Von Stefan Kornelius

Von Innenminister Thomas de Maizière ist der Satz überliefert, dass es beim Thema Flüchtlinge nun an der Zeit sei, vom Ausnahmezustand auf den Normalbetrieb umzuschalten. Oder konkreter: die Ausnahme als Normalzustand zu begreifen. Das ist ein mutiger Satz, der wie viele Sätze der Kanzlerin oder mancher ihrer Helfer seiner Zeit voraus ist. In den Aufnahmelagern und Kommunen hat man ja nicht gerade das Gefühl, dass es sich bei mehreren Tausend Zuzüglern am Tag um einen üblichen Vorgang handelt. Von der Wahrnehmung in Slowenien oder Kroatien ganz zu schweigen.

Und dennoch steckt ein wahrer Kern in der Aussage, die auch dazu beitragen kann, der allseits grassierenden Hysterie vorzubeugen, wonach das Abendland demnächst sowieso untergehe.

Nein, das tut es nicht. Vielmehr zeigt sich doch, dass diese gewaltige Flüchtlingskatastrophe zu lindern, wenn nicht gar zu meistern sein wird, wenn sich ein paar Ideen politisch verfestigen und endlich auch umsetzen lassen.

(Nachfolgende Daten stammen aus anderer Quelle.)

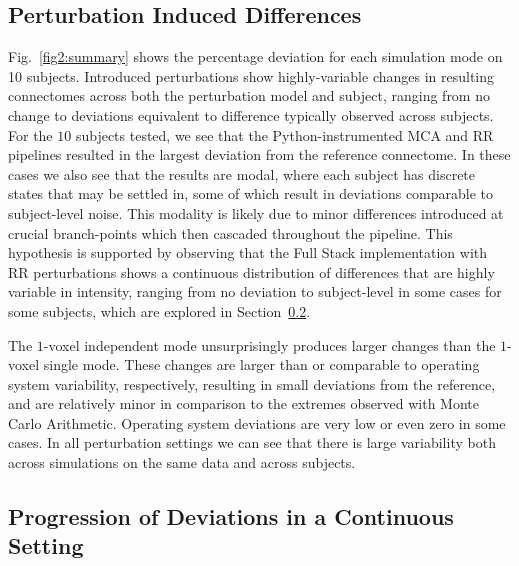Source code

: \documentclass[fleqn,12pt]{SelfArx_ch} %
\begin{document}
\subsection{Perturbation Induced Differences}
Fig.~\ref{fig2:summary} shows the percentage deviation for each simulation mode on 10 subjects. Introduced
perturbations show highly-variable changes in resulting connectomes across both the perturbation model and subject,
ranging from no change to deviations equivalent to difference typically observed across subjects. For the $10$ subjects
tested, we see that the Python-instrumented MCA and RR pipelines resulted in the largest deviation from the reference
connectome. In these cases we also see that the results are modal, where each subject has discrete states that may be
settled in, some of which result in deviations comparable to subject-level noise. This modality is likely due to minor
differences introduced at crucial branch-points which then cascaded throughout the pipeline. This hypothesis is
supported by observing that the Full Stack implementation with RR perturbations shows a continuous distribution of
differences that are highly variable in intensity, ranging from no deviation to subject-level in some cases for some
subjects, which are explored in Section~\ref{sec:progdev}.

The $1$-voxel independent mode unsurprisingly produces larger changes than the $1$-voxel single mode. These changes are
larger than or comparable to operating system variability, respectively, resulting in small deviations from the
reference, and are relatively minor in comparison to the extremes observed with Monte Carlo Arithmetic. Operating
system deviations are very low or even zero in some cases. In all perturbation settings we can see that there is large
variability both across simulations on the same data and across subjects.

\subsection{Progression of Deviations in a Continuous Setting}
\label{sec:progdev}
\end{document}
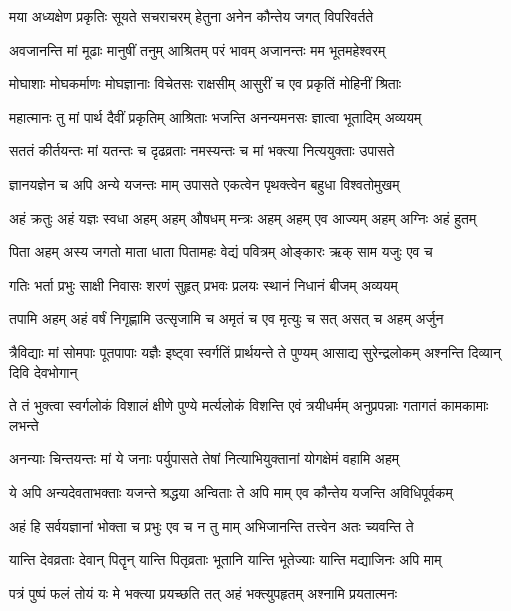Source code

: \twolineshloka
{मया अध्यक्षेण प्रकृतिः सूयते सचराचरम्}
{हेतुना अनेन कौन्तेय जगत् विपरिवर्तते}%

\twolineshloka
{अवजानन्ति मां मूढाः मानुषीं तनुम् आश्रितम्}
{परं भावम् अजानन्तः मम भूतमहेश्वरम्}%

\twolineshloka
{मोघाशाः मोघकर्माणः मोघज्ञानाः विचेतसः}
{राक्षसीम् आसुरीं च एव प्रकृतिं मोहिनीं श्रिताः}%

\twolineshloka
{महात्मानः तु मां पार्थ दैवीं प्रकृतिम् आश्रिताः}
{भजन्ति अनन्यमनसः ज्ञात्वा भूतादिम् अव्ययम्}%

\twolineshloka
{सततं कीर्तयन्तः मां यतन्तः च दृढव्रताः}
{नमस्यन्तः च मां भक्त्या नित्ययुक्ताः उपासते}%

\twolineshloka
{ज्ञानयज्ञेन च अपि अन्ये यजन्तः माम् उपासते}
{एकत्वेन पृथक्त्वेन बहुधा विश्वतोमुखम्}%

\twolineshloka
{अहं क्रतुः अहं यज्ञः स्वधा अहम् अहम् औषधम्}
{मन्त्रः अहम् अहम् एव आज्यम् अहम् अग्निः अहं हुतम्}%

\twolineshloka
{पिता अहम् अस्य जगतो माता धाता पितामहः}
{वेद्यं पवित्रम् ओङ्कारः ऋक् साम यजुः एव च}%

\twolineshloka
{गतिः भर्ता प्रभुः साक्षी निवासः शरणं सुहृत्}
{प्रभवः प्रलयः स्थानं निधानं बीजम् अव्ययम्}%

\twolineshloka
{तपामि अहम् अहं वर्षं निगृह्णामि उत्सृजामि च}
{अमृतं च एव मृत्युः च सत् असत् च अहम् अर्जुन}%

\fourlineindentedshloka
{त्रैविद्याः मां सोमपाः पूतपापाः}
{यज्ञैः इष्ट्वा स्वर्गतिं प्रार्थयन्ते}
{ते पुण्यम् आसाद्य सुरेन्द्रलोकम्}
{अश्नन्ति दिव्यान् दिवि देवभोगान्}%

\fourlineindentedshloka
{ते तं भुक्त्वा स्वर्गलोकं विशालं}
{क्षीणे पुण्ये मर्त्यलोकं विशन्ति}
{एवं त्रयीधर्मम् अनुप्रपन्नाः}
{गतागतं कामकामाः लभन्ते}%

\twolineshloka
{अनन्याः चिन्तयन्तः मां ये जनाः पर्युपासते}
{तेषां नित्याभियुक्तानां योगक्षेमं वहामि अहम्}%

\twolineshloka
{ये अपि अन्यदेवताभक्ताः यजन्ते श्रद्धया अन्विताः}
{ते अपि माम् एव कौन्तेय यजन्ति अविधिपूर्वकम्}%

\twolineshloka
{अहं हि सर्वयज्ञानां भोक्ता च प्रभुः एव च}
{न तु माम् अभिजानन्ति तत्त्वेन अतः च्यवन्ति ते}%

\twolineshloka
{यान्ति देवव्रताः देवान् पितॄन् यान्ति पितृव्रताः}
{भूतानि यान्ति भूतेज्याः यान्ति मद्याजिनः अपि माम्}%

\twolineshloka
{पत्रं पुष्पं फलं तोयं यः मे भक्त्या प्रयच्छति}
{तत् अहं भक्त्युपहृतम् अश्नामि प्रयतात्मनः}%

Klar ist, dass der Exodus nicht mit einem einzigen Geniestreich kontrolliert werden kann, sondern dass man in kleinen Schritten, quasi in geografischen Etappen denken muss. Da gibt es zunächst die Herkunftländer, vor allem Syrien und Afghanistan, für die inzwischen eine veritable Diplomatie in Gang gesetzt wurde mit dem Ziel, die Kriege einzudämmen.

Da gibt es zweitens die Nachbarländer der Kriegsregionen, für die bestehende Hilfsprogramme mit Leben (und Geld) gefüllt und neue Hilfen beschlossen werden müssen. Da gibt es drittens die EU-Außenstaaten, die das erste große Ziel der Fliehenden sind, weil diesseits ihrer Grenzen die Verheißung wartet: Sicherheit, Humanität, vielleicht Arbeit, zumindest Versorgung. Diese Staaten stehen in der Verantwortung, wenn die EU ihre Freizügigkeit und den Charakter als Rechtsgemeinschaft bewahren will. Dazu gehört nämlich vor allem die Sicherung der Außengrenzen - nicht deren Schließung -, und die Kontrolle über alle Menschen, die Schutz suchen.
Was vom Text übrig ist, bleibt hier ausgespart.